| Problem description |
In the entries below, every line that contains "historico" must be located and copied.

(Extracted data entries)

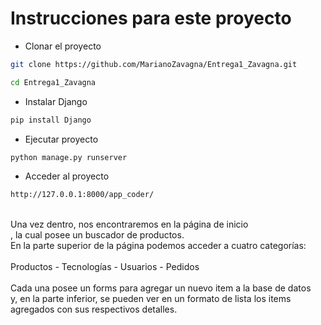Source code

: # Instrucciones para este proyecto

- Clonar el proyecto
```bash
git clone https://github.com/MarianoZavagna/Entrega1_Zavagna.git

cd Entrega1_Zavagna
```

- Instalar Django
```bash
pip install Django
```

- Ejecutar proyecto
```bash
python manage.py runserver
```

- Acceder al proyecto
```bash
http://127.0.0.1:8000/app_coder/
```

<br>
Una vez dentro, nos encontraremos en la página de inicio<br>
, la cual posee un buscador de productos.<br>
En la parte superior de la página podemos acceder a cuatro categorías:<br>
<br>
Productos - Tecnologías - Usuarios - Pedidos
<br><br>
Cada una posee un forms para agregar un nuevo item a la base de datos<br>
 y, en la parte inferior, se pueden ver en un formato de lista los items<br>
  agregados con sus respectivos detalles.<br>
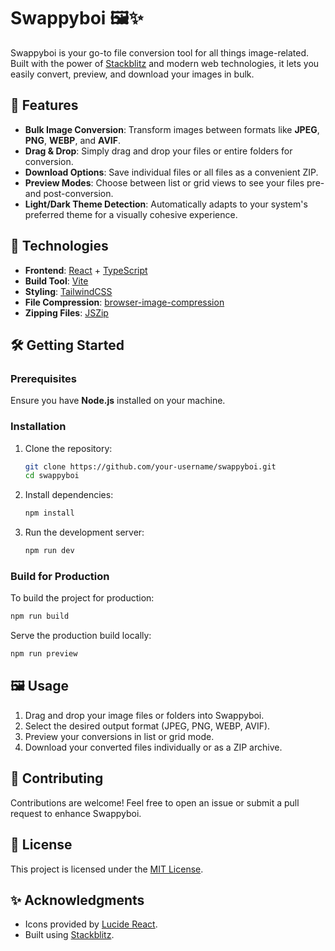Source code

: # Swappyboi 🖼️✨

Swappyboi is your go-to file conversion tool for all things image-related. Built with the power of [Stackblitz](https://stackblitz.com/) and modern web technologies, it lets you easily convert, preview, and download your images in bulk.

## 🌟 Features

- **Bulk Image Conversion**: Transform images between formats like **JPEG**, **PNG**, **WEBP**, and **AVIF**.
- **Drag & Drop**: Simply drag and drop your files or entire folders for conversion.
- **Download Options**: Save individual files or all files as a convenient ZIP.
- **Preview Modes**: Choose between list or grid views to see your files pre- and post-conversion.
- **Light/Dark Theme Detection**: Automatically adapts to your system's preferred theme for a visually cohesive experience.

## 🚀 Technologies

- **Frontend**: [React](https://reactjs.org/) + [TypeScript](https://www.typescriptlang.org/)
- **Build Tool**: [Vite](https://vitejs.dev/)
- **Styling**: [TailwindCSS](https://tailwindcss.com/)
- **File Compression**: [browser-image-compression](https://github.com/Donaldcwl/browser-image-compression)
- **Zipping Files**: [JSZip](https://stuk.github.io/jszip/)

## 🛠️ Getting Started

### Prerequisites

Ensure you have **Node.js** installed on your machine.

### Installation

1. Clone the repository:
    ```bash
    git clone https://github.com/your-username/swappyboi.git
    cd swappyboi
    ```

2. Install dependencies:
    ```bash
    npm install
    ```

3. Run the development server:
    ```bash
    npm run dev
    ```

### Build for Production

To build the project for production:
```bash
npm run build
```

Serve the production build locally:
```bash
npm run preview
```

## 🖼️ Usage

1. Drag and drop your image files or folders into Swappyboi.
2. Select the desired output format (JPEG, PNG, WEBP, AVIF).
3. Preview your conversions in list or grid mode.
4. Download your converted files individually or as a ZIP archive.

## 📝 Contributing

Contributions are welcome! Feel free to open an issue or submit a pull request to enhance Swappyboi.

## 📜 License

This project is licensed under the [MIT License](LICENSE).

## ✨ Acknowledgments

- Icons provided by [Lucide React](https://lucide.dev/).
- Built using [Stackblitz](https://stackblitz.com/).
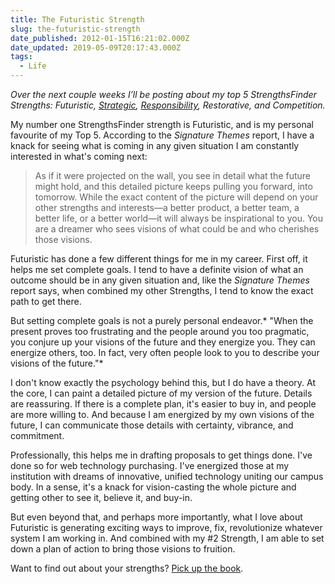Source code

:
 ```yaml
---
title: The Futuristic Strength
slug: the-futuristic-strength
date_published: 2012-01-15T16:21:02.000Z
date_updated: 2019-05-09T20:17:43.000Z
tags:
  - Life
---
```


*Over the next couple weeks I’ll be posting about my top 5 StrengthsFinder Strengths: Futuristic, [Strategic](/posts/the-strategic-strength/), [Responsibility](/posts/the-responsibility-strength/), Restorative, and Competition.*

My number one StrengthsFinder strength is Futuristic, and is my personal favourite of my Top 5. According to the *Signature Themes* report, I have a knack for seeing what is coming in any given situation I am constantly interested in what's coming next:

> As if it were projected on the wall, you see in detail what the future might hold, and this detailed picture keeps pulling you forward, into tomorrow. While the exact content of the picture will depend on your other strengths and interests—a better product, a better team, a better life, or a better world—it will always be inspirational to you. You are a dreamer who sees visions of what could be and who cherishes those visions.

Futuristic has done a few different things for me in my career. First off, it helps me set complete goals. I tend to have a definite vision of what an outcome should be in any given situation and, like the *Signature Themes* report says, when combined my other Strengths, I tend to know the exact path to get there.

But setting complete goals is not a purely personal endeavor.* "When the present proves too frustrating and the people around you too pragmatic, you conjure up your visions of the future and they energize you. They can energize others, too. In fact, very often people look to you to describe your visions of the future."*

I don't know exactly the psychology behind this, but I do have a theory. At the core, I can paint a detailed picture of my version of the future. Details are reassuring. If there is a complete plan, it's easier to buy in, and people are more willing to. And because I am energized by my own visions of the future, I can communicate those details with certainty, vibrance, and commitment.

Professionally, this helps me in drafting proposals to get things done. I've done so for web technology purchasing. I've energized those at my institution with dreams of innovative, unified technology uniting our campus body. In a sense, it's a knack for vision-casting the whole picture and getting other to see it, believe it, and buy-in.

But even beyond that, and perhaps more importantly, what I love about Futuristic is generating exciting ways to improve, fix, revolutionize whatever system I am working in. And combined with my #2 Strength, I am able to set down a plan of action to bring those visions to fruition.

Want to find out about your strengths? [Pick up the book](http://www.amazon.com/gp/product/159562015X/ref=as_li_ss_tl?ie=UTF8&amp;tag=joggo-20&amp;linkCode=as2&amp;camp=1789&amp;creative=390957&amp;creativeASIN=159562015X).

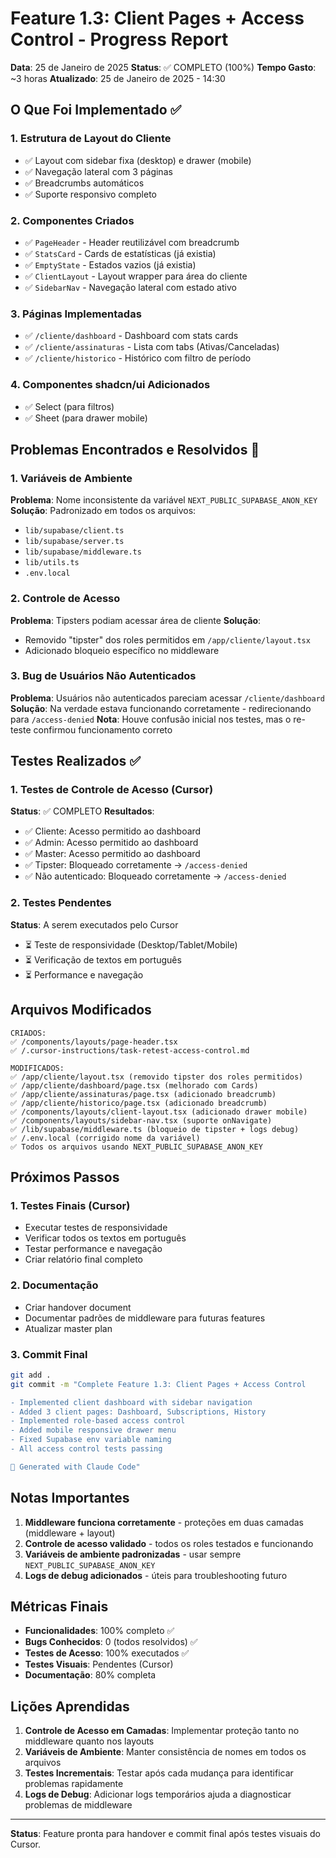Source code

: # Feature 1.3: Client Pages + Access Control - Progress Report

**Data**: 25 de Janeiro de 2025
**Status**: ✅ COMPLETO (100%)
**Tempo Gasto**: ~3 horas
**Atualizado**: 25 de Janeiro de 2025 - 14:30

## O Que Foi Implementado ✅

### 1. Estrutura de Layout do Cliente
- ✅ Layout com sidebar fixa (desktop) e drawer (mobile)
- ✅ Navegação lateral com 3 páginas
- ✅ Breadcrumbs automáticos
- ✅ Suporte responsivo completo

### 2. Componentes Criados
- ✅ `PageHeader` - Header reutilizável com breadcrumb
- ✅ `StatsCard` - Cards de estatísticas (já existia)
- ✅ `EmptyState` - Estados vazios (já existia)
- ✅ `ClientLayout` - Layout wrapper para área do cliente
- ✅ `SidebarNav` - Navegação lateral com estado ativo

### 3. Páginas Implementadas
- ✅ `/cliente/dashboard` - Dashboard com stats cards
- ✅ `/cliente/assinaturas` - Lista com tabs (Ativas/Canceladas)
- ✅ `/cliente/historico` - Histórico com filtro de período

### 4. Componentes shadcn/ui Adicionados
- ✅ Select (para filtros)
- ✅ Sheet (para drawer mobile)

## Problemas Encontrados e Resolvidos 🔧

### 1. Variáveis de Ambiente
**Problema**: Nome inconsistente da variável `NEXT_PUBLIC_SUPABASE_ANON_KEY`
**Solução**: Padronizado em todos os arquivos:
- `lib/supabase/client.ts`
- `lib/supabase/server.ts`
- `lib/supabase/middleware.ts`
- `lib/utils.ts`
- `.env.local`

### 2. Controle de Acesso
**Problema**: Tipsters podiam acessar área de cliente
**Solução**: 
- Removido "tipster" dos roles permitidos em `/app/cliente/layout.tsx`
- Adicionado bloqueio específico no middleware

### 3. Bug de Usuários Não Autenticados
**Problema**: Usuários não autenticados pareciam acessar `/cliente/dashboard`
**Solução**: Na verdade estava funcionando corretamente - redirecionando para `/access-denied`
**Nota**: Houve confusão inicial nos testes, mas o re-teste confirmou funcionamento correto

## Testes Realizados ✅

### 1. Testes de Controle de Acesso (Cursor)
**Status**: ✅ COMPLETO
**Resultados**:
- ✅ Cliente: Acesso permitido ao dashboard
- ✅ Admin: Acesso permitido ao dashboard
- ✅ Master: Acesso permitido ao dashboard
- ✅ Tipster: Bloqueado corretamente → `/access-denied`
- ✅ Não autenticado: Bloqueado corretamente → `/access-denied`

### 2. Testes Pendentes
**Status**: A serem executados pelo Cursor
- ⏳ Teste de responsividade (Desktop/Tablet/Mobile)
- ⏳ Verificação de textos em português
- ⏳ Performance e navegação

## Arquivos Modificados

```
CRIADOS:
✅ /components/layouts/page-header.tsx
✅ /.cursor-instructions/task-retest-access-control.md

MODIFICADOS:
✅ /app/cliente/layout.tsx (removido tipster dos roles permitidos)
✅ /app/cliente/dashboard/page.tsx (melhorado com Cards)
✅ /app/cliente/assinaturas/page.tsx (adicionado breadcrumb)
✅ /app/cliente/historico/page.tsx (adicionado breadcrumb)
✅ /components/layouts/client-layout.tsx (adicionado drawer mobile)
✅ /components/layouts/sidebar-nav.tsx (suporte onNavigate)
✅ /lib/supabase/middleware.ts (bloqueio de tipster + logs debug)
✅ /.env.local (corrigido nome da variável)
✅ Todos os arquivos usando NEXT_PUBLIC_SUPABASE_ANON_KEY
```

## Próximos Passos

### 1. Testes Finais (Cursor)
- Executar testes de responsividade
- Verificar todos os textos em português
- Testar performance e navegação
- Criar relatório final completo

### 2. Documentação
- Criar handover document
- Documentar padrões de middleware para futuras features
- Atualizar master plan

### 3. Commit Final
```bash
git add .
git commit -m "Complete Feature 1.3: Client Pages + Access Control

- Implemented client dashboard with sidebar navigation
- Added 3 client pages: Dashboard, Subscriptions, History
- Implemented role-based access control
- Added mobile responsive drawer menu
- Fixed Supabase env variable naming
- All access control tests passing

🤖 Generated with Claude Code"
```

## Notas Importantes

1. **Middleware funciona corretamente** - proteções em duas camadas (middleware + layout)
2. **Controle de acesso validado** - todos os roles testados e funcionando
3. **Variáveis de ambiente padronizadas** - usar sempre `NEXT_PUBLIC_SUPABASE_ANON_KEY`
4. **Logs de debug adicionados** - úteis para troubleshooting futuro

## Métricas Finais

- **Funcionalidades**: 100% completo ✅
- **Bugs Conhecidos**: 0 (todos resolvidos) ✅
- **Testes de Acesso**: 100% executados ✅
- **Testes Visuais**: Pendentes (Cursor)
- **Documentação**: 80% completa

## Lições Aprendidas

1. **Controle de Acesso em Camadas**: Implementar proteção tanto no middleware quanto nos layouts
2. **Variáveis de Ambiente**: Manter consistência de nomes em todos os arquivos
3. **Testes Incrementais**: Testar após cada mudança para identificar problemas rapidamente
4. **Logs de Debug**: Adicionar logs temporários ajuda a diagnosticar problemas de middleware

---

**Status**: Feature pronta para handover e commit final após testes visuais do Cursor.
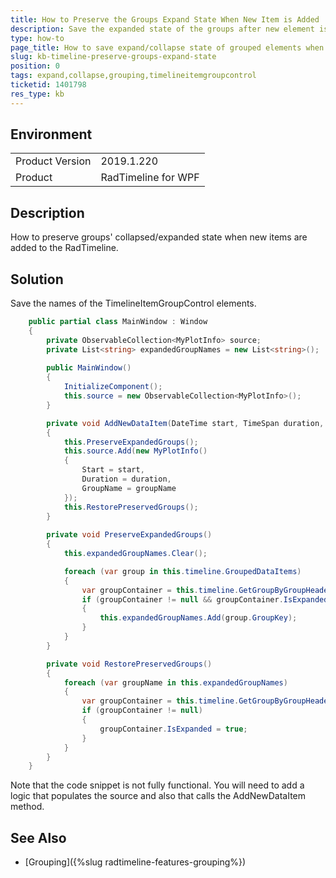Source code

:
 ```yaml
---
title: How to Preserve the Groups Expand State When New Item is Added
description: Save the expanded state of the groups after new element is inserted in the ItemsSource of the RadTimeline control.
type: how-to
page_title: How to save expand/collapse state of grouped elements when a new item is added
slug: kb-timeline-preserve-groups-expand-state
position: 0
tags: expand,collapse,grouping,timelineitemgroupcontrol
ticketid: 1401798
res_type: kb
---
```


## Environment
<table>
	<tr>
		<td>Product Version</td>
		<td>2019.1.220</td>
	</tr>
	<tr>
		<td>Product</td>
		<td>RadTimeline for WPF</td>
	</tr>
</table>

## Description

How to preserve groups' collapsed/expanded state when new items are added to the RadTimeline.

## Solution

Save the names of the TimelineItemGroupControl elements.


```C#
	public partial class MainWindow : Window
    {
        private ObservableCollection<MyPlotInfo> source;        
        private List<string> expandedGroupNames = new List<string>();
        
        public MainWindow()
        {
            InitializeComponent();            
            this.source = new ObservableCollection<MyPlotInfo>();
        }        

        private void AddNewDataItem(DateTime start, TimeSpan duration, string groupName)
        {
            this.PreserveExpandedGroups();
            this.source.Add(new MyPlotInfo()
            {
                Start = start,
                Duration = duration,
                GroupName = groupName
            });
            this.RestorePreservedGroups();
        }
        
        private void PreserveExpandedGroups()
        {
            this.expandedGroupNames.Clear();

            foreach (var group in this.timeline.GroupedDataItems)
            {                
                var groupContainer = this.timeline.GetGroupByGroupHeader(group.GroupKey);
                if (groupContainer != null && groupContainer.IsExpanded)
                {
                    this.expandedGroupNames.Add(group.GroupKey);
                }
            }
        }

        private void RestorePreservedGroups()
        {
            foreach (var groupName in this.expandedGroupNames)
            {
                var groupContainer = this.timeline.GetGroupByGroupHeader(groupName);
                if (groupContainer != null)
                {
                    groupContainer.IsExpanded = true;
                }                
            }
        }
    }
```

Note that the code snippet is not fully functional. You will need to add a logic that populates the source and also that calls the AddNewDataItem method.

## See Also

* [Grouping]({%slug radtimeline-features-grouping%})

| Output for this exercise |
- ✅ `/cliente/historico` - Histórico com filtro de período
✅ /app/cliente/historico/page.tsx (adicionado breadcrumb)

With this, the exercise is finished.